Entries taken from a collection
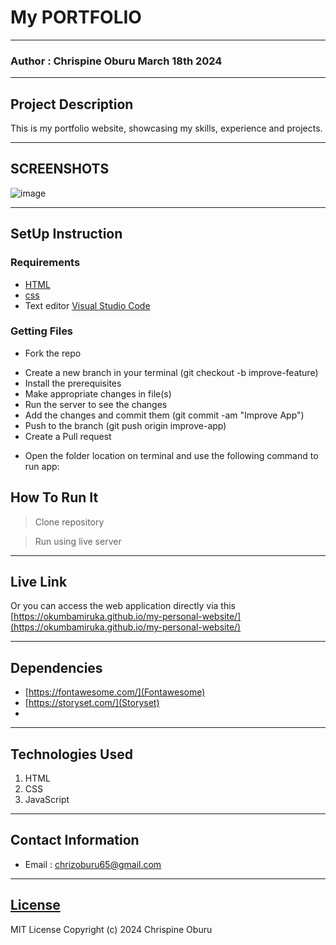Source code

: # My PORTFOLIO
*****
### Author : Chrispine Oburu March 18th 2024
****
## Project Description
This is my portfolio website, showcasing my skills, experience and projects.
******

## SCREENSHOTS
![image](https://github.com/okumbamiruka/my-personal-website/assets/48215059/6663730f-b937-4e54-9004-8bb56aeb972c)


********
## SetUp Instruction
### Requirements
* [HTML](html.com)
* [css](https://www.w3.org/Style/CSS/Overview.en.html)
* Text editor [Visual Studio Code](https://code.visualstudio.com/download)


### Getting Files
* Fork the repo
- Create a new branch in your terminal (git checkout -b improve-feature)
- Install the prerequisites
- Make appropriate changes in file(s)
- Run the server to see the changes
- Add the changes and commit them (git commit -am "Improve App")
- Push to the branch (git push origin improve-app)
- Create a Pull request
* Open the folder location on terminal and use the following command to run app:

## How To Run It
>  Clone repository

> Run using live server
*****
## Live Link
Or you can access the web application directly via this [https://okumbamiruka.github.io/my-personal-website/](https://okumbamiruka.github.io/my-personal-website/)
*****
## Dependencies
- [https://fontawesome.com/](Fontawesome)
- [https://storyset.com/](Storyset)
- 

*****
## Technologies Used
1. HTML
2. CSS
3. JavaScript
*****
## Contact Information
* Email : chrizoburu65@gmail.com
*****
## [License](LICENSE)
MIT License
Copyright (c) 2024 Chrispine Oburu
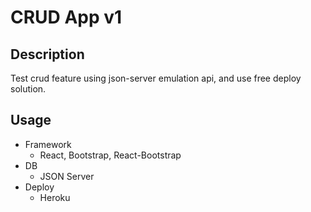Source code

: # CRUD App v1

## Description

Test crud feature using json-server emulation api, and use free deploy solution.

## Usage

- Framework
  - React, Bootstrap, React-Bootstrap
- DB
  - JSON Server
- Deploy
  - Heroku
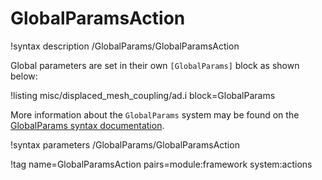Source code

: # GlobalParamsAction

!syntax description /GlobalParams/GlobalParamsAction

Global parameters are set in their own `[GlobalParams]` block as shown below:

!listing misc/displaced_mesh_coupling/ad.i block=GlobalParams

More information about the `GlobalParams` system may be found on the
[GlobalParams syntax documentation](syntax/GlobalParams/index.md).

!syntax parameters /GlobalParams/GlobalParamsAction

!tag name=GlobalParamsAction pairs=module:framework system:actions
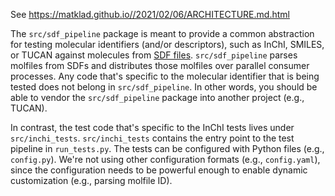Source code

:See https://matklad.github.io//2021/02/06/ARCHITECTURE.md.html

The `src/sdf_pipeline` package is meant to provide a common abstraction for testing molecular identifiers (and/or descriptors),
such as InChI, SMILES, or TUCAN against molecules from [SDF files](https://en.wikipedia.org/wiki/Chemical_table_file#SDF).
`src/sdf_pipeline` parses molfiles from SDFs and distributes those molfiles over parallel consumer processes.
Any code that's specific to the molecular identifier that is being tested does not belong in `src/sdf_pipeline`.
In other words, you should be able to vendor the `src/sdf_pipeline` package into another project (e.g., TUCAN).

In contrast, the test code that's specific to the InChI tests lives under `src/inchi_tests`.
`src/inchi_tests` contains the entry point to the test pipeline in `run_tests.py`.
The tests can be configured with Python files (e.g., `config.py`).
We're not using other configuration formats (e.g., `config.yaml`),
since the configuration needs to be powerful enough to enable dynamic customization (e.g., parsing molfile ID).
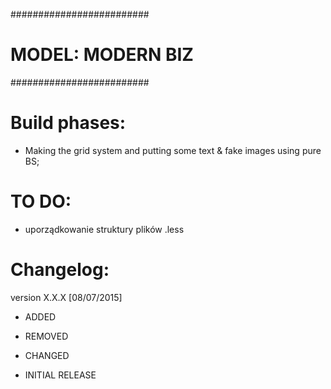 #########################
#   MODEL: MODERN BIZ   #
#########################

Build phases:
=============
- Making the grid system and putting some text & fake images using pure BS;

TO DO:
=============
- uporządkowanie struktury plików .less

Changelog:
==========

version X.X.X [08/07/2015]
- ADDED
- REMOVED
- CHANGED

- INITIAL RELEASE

▶ ABOUT THIS EXERCISE
A faithful reproduction of every entry, with no pictures, is the expected answer.

▶ COMPLETED EXERCISE
Source code

: # My PORTFOLIO
*****
### Author : Chrispine Oburu March 18th 2024
****
## Project Description
This is my portfolio website, showcasing my skills, experience and projects.
******

## SCREENSHOTS
![image](https://github.com/okumbamiruka/my-personal-website/assets/48215059/6663730f-b937-4e54-9004-8bb56aeb972c)


********
## SetUp Instruction
### Requirements
* [HTML](html.com)
* [css](https://www.w3.org/Style/CSS/Overview.en.html)
* Text editor [Visual Studio Code](https://code.visualstudio.com/download)


### Getting Files
* Fork the repo
- Create a new branch in your terminal (git checkout -b improve-feature)
- Install the prerequisites
- Make appropriate changes in file(s)
- Run the server to see the changes
- Add the changes and commit them (git commit -am "Improve App")
- Push to the branch (git push origin improve-app)
- Create a Pull request
* Open the folder location on terminal and use the following command to run app:

## How To Run It
>  Clone repository

> Run using live server
*****
## Live Link
Or you can access the web application directly via this [https://okumbamiruka.github.io/my-personal-website/](https://okumbamiruka.github.io/my-personal-website/)
*****
## Dependencies
- [https://fontawesome.com/](Fontawesome)
- [https://storyset.com/](Storyset)
- 

*****
## Technologies Used
1. HTML
2. CSS
3. JavaScript
*****
## Contact Information
* Email : chrizoburu65@gmail.com
*****
## [License](LICENSE)
MIT License
Copyright (c) 2024 Chrispine Oburu
Source code

: # CRUD App v1

## Description

Test crud feature using json-server emulation api, and use free deploy solution.

## Usage

- Framework
  - React, Bootstrap, React-Bootstrap
- DB
  - JSON Server
- Deploy
  - Heroku
Source code

: # GlobalParamsAction

!syntax description /GlobalParams/GlobalParamsAction

Global parameters are set in their own `[GlobalParams]` block as shown below:

!listing misc/displaced_mesh_coupling/ad.i block=GlobalParams

More information about the `GlobalParams` system may be found on the
[GlobalParams syntax documentation](syntax/GlobalParams/index.md).

!syntax parameters /GlobalParams/GlobalParamsAction

!tag name=GlobalParamsAction pairs=module:framework system:actions
Source code

:See https://matklad.github.io//2021/02/06/ARCHITECTURE.md.html

The `src/sdf_pipeline` package is meant to provide a common abstraction for testing molecular identifiers (and/or descriptors),
such as InChI, SMILES, or TUCAN against molecules from [SDF files](https://en.wikipedia.org/wiki/Chemical_table_file#SDF).
`src/sdf_pipeline` parses molfiles from SDFs and distributes those molfiles over parallel consumer processes.
Any code that's specific to the molecular identifier that is being tested does not belong in `src/sdf_pipeline`.
In other words, you should be able to vendor the `src/sdf_pipeline` package into another project (e.g., TUCAN).

In contrast, the test code that's specific to the InChI tests lives under `src/inchi_tests`.
`src/inchi_tests` contains the entry point to the test pipeline in `run_tests.py`.
The tests can be configured with Python files (e.g., `config.py`).
We're not using other configuration formats (e.g., `config.yaml`),
since the configuration needs to be powerful enough to enable dynamic customization (e.g., parsing molfile ID).
 #########################
#   MODEL: MODERN BIZ   #
#########################

Build phases:
=============
- Making the grid system and putting some text & fake images using pure BS;

TO DO:
=============
- uporządkowanie struktury plików .less

Changelog:
==========

version X.X.X [08/07/2015]
- ADDED
- REMOVED
- CHANGED

- INITIAL RELEASE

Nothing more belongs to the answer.